# Small kids and unknown dogs



## Caitydid255 (Aug 28, 2010)

Today while doing some errands I took Freyja with me and decided to stop at the local Petco to pick her up a new brush. I figured with the snow it would be pretty empty inside, thus allowing me to work on some training in a new environment. I turned away from her for a second to pick the brush up off the rack, and when I turned around there was a small child ATTACHED to Freyja's neck. Poor Freyja was staring at me with this "Mommy, I don't like it, please get it off of me" expression. I unwrapped the kid's arms from her neck and sent him back to his mother. As he ran away I heard him yell "Mommy, I want one like that one!" Apparently his parents had taken him to the store to get puppy supplies and were going to the animal shelter next. 

I am so proud of my little girl. Freyja has little experience with children and has only been exposed to my Fiance's little cousins who are calm and well behaved. Her entire life she has never been manhandled by a child. I can't get over how well she behaved. Right after we left Petco I went to to grocery store and bought her a soup bone as a reward. She is currently curled up by my feet happily gnawing away.:wub:


----------



## CassandGunnar (Jan 3, 2011)

Sounds like she really earned that soup bone.


----------



## Caitydid255 (Aug 28, 2010)

CassandGunnar said:


> Sounds like she really earned that soup bone.


yes she did. She's going to be a spoiled pup tonight


----------



## Stevenzachsmom (Mar 3, 2008)

What a good girl. My poor old dog has been manhandled by kids her whole life. Fortunately, she LOVES every minute of it. Nothing like a bomb proof GSD.

I hope the animal shelter did a good job helping that little boy find the right dog.

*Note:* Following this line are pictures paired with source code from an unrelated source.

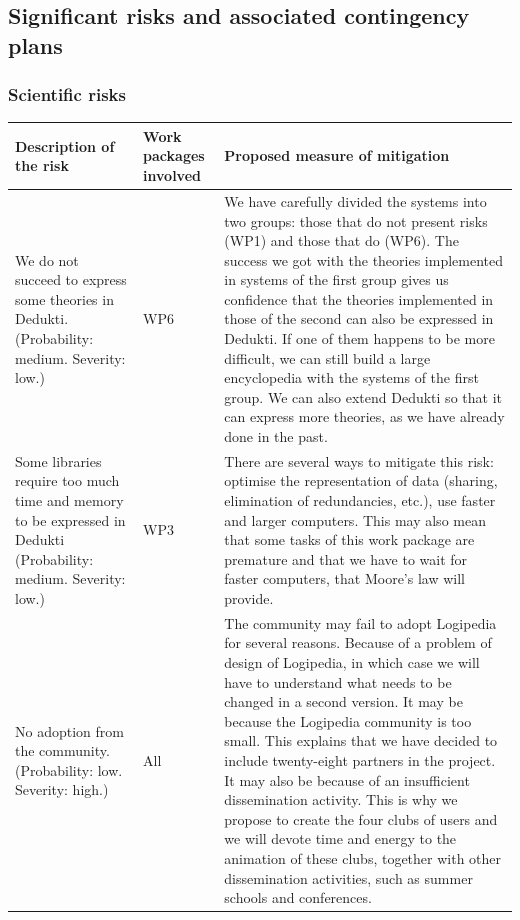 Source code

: \subsection*{Significant risks and associated contingency plans}
\label{sec:risks}

\subsubsection*{Scientific risks}

\begin{longtable*}{|p{0.30\textwidth}|p{0.10\textwidth}|p{0.50\textwidth}|}
\hline
{\bf Description of the risk}
&
{\bf Work packages involved}
&
{\bf Proposed measure of mitigation}
\\
\hline
We do not succeed to express some theories in Dedukti.
(Probability: medium. Severity: low.)

&
WP6
&
We have carefully divided the systems into two groups: those that do not
present risks (WP1) and those that do (WP6). The success we got with the
theories implemented in systems of the first group gives us confidence
that the theories implemented in those of the second can also be
expressed in Dedukti.  If one of them happens to be more difficult, we
can still build a large encyclopedia with the systems of the first
group. We can also extend Dedukti so that it can express more theories,
as we have already done in the past.
\\
\hline
Some libraries require too much time and memory
to be expressed in Dedukti (Probability: medium. Severity: low.)
&
WP3
&
There are several ways to mitigate this risk: optimise the
representation of data (sharing, elimination of redundancies, etc.), 
use faster and larger computers. This may also mean that some tasks
of this work package are premature and that we have to wait for
faster computers, that Moore's law will provide.
\\
\hline
No adoption from the community. (Probability: low. Severity: high.)
&
All 
&
The community may fail to adopt Logipedia for several reasons. Because
of a problem of design of Logipedia, in which case we will have to
understand what needs to be changed in a second version.  It may be
because the Logipedia community is too small.  This explains that we
have decided to include twenty-eight partners in the project.  It may
also be because of an insufficient dissemination activity.  This is
why we propose to create the four clubs of users and we will devote
time and energy to the animation of these clubs, together with other
dissemination activities, such as summer schools and conferences.
\\
\hline
\end{longtable*}


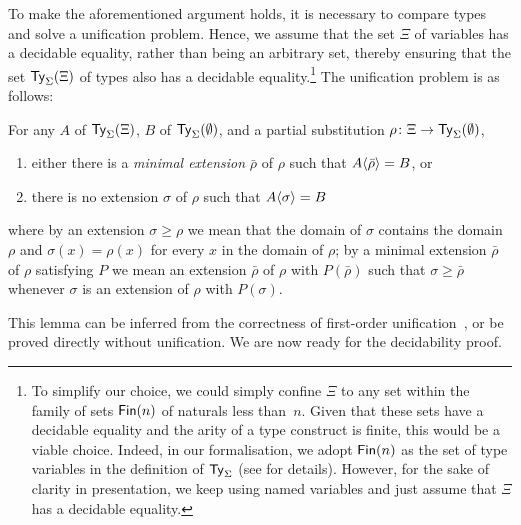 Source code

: To make the aforementioned argument holds, it is necessary to compare types and solve a unification problem.
Hence, we assume that the set $\Xi$ of variables has a decidable equality, rather than being an arbitrary set, thereby ensuring that the set $\mathsf{Ty}_{\Sigma}(\Xi)$ of types also has a decidable equality.\footnote{%
To simplify our choice, we could simply confine $\Xi$ to any set within the family of sets $\mathsf{Fin}(n)$ of naturals less than~$n$.
Given that these sets have a decidable equality and the arity of a type construct is finite, this would be a viable choice.
Indeed, in our formalisation, we adopt $\mathsf{Fin}(n)$ as the set of type variables in the definition of $\mathsf{Ty}_{\Sigma}$ (see  for details).
However, for the sake of clarity in presentation, we keep using named variables and just assume that $\Xi$ has a decidable equality.}
The unification problem is as follows:
\begin{lemma}
  For any\/ $A$ of\/ $\mathsf{Ty}_{\Sigma}(\Xi)$, $B$ of\/ $\mathsf{Ty}_{\Sigma}(\emptyset)$, and a partial substitution $\rho \colon \Xi \to \mathsf{Ty}_{\Sigma}(\emptyset)$, 
  \begin{enumerate}
    \item either there is a \emph{minimal extension} $\bar{\rho}$ of $\rho$ such that ${A}\!\left<{\bar{\rho}}\right> = B$, or 
    \item there is no extension $\sigma$ of $\rho$ such that ${A}\!\left<{\sigma}\right> = B$
  \end{enumerate}
  where by an extension $\sigma \geq \rho$ we mean that the domain of $\sigma$ contains the domain $\rho$ and $\sigma(x) = \rho(x)$ for every $x$ in the domain of $\rho$; by a minimal extension $\bar{\rho}$ of $\rho$ satisfying $P$ we mean an extension $\bar{\rho}$ of $\rho$ with $P(\bar{\rho})$ such that $\sigma \geq \bar{\rho}$ whenever $\sigma$ is an extension of $\rho$ with $P(\sigma)$.
\end{lemma}
This lemma can be inferred from the correctness of first-order unification~\citep{McBride2003,McBride2003a}, or be proved directly without unification.
We are now ready for the decidability proof.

If so - lucky little boy and lucky dog.


----------



## iglinska1 (May 10, 2010)

I took my girl Koda, to work with 3 Autistic kids, and they pretended she was a dragon and were hitting her on the head, yelling "kill the dragon" and playing tug a way with her tail!!...
She just ignored the kids the whole time without any reaction  . GSD are the greatest with kids.


----------



## Puppy (Jan 31, 2011)

That sounds so sweet!! Your dog deserves to be spoiled after that!!


----------



## hunterisgreat (Jan 30, 2011)

Good for her  Its always nice to see a dog behave well at the hands of a kid's "abuse"... you never know how that will go, and b/c of the ramifications of it going bad you can't really proof the dog for it on purpose.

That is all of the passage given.